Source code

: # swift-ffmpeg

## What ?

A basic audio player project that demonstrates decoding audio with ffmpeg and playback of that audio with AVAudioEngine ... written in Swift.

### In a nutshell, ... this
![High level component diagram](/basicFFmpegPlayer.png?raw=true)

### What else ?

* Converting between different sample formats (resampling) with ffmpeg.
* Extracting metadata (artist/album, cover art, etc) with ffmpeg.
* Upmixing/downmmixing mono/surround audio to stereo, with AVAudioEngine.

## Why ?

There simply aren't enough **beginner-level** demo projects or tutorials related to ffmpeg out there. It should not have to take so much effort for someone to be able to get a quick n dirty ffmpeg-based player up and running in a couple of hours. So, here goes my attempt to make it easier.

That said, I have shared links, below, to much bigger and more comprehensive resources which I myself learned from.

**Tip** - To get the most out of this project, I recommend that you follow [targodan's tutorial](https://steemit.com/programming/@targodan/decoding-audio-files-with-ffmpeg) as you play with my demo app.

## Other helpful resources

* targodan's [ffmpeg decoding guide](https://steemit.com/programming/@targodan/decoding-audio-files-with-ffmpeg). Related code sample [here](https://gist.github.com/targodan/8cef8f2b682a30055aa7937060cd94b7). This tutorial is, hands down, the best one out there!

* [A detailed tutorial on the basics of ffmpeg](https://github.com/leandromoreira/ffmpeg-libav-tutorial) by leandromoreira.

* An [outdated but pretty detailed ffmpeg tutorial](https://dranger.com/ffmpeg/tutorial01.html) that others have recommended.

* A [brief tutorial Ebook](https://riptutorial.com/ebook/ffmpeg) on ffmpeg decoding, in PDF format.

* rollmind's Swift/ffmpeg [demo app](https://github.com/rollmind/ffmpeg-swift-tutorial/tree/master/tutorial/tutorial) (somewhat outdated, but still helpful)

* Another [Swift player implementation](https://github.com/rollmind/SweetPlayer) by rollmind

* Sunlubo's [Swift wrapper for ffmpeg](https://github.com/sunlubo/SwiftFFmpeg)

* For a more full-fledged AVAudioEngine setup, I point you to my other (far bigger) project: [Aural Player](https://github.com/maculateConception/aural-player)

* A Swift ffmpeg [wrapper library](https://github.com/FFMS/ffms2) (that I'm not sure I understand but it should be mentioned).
● ● ●
→ **Instructions to follow**
Look through the material and copy each line that has "helpful".

→ **Solution to the exercise**
## Other helpful resources
* rollmind's Swift/ffmpeg [demo app](https://github.com/rollmind/ffmpeg-swift-tutorial/tree/master/tutorial/tutorial) (somewhat outdated, but still helpful)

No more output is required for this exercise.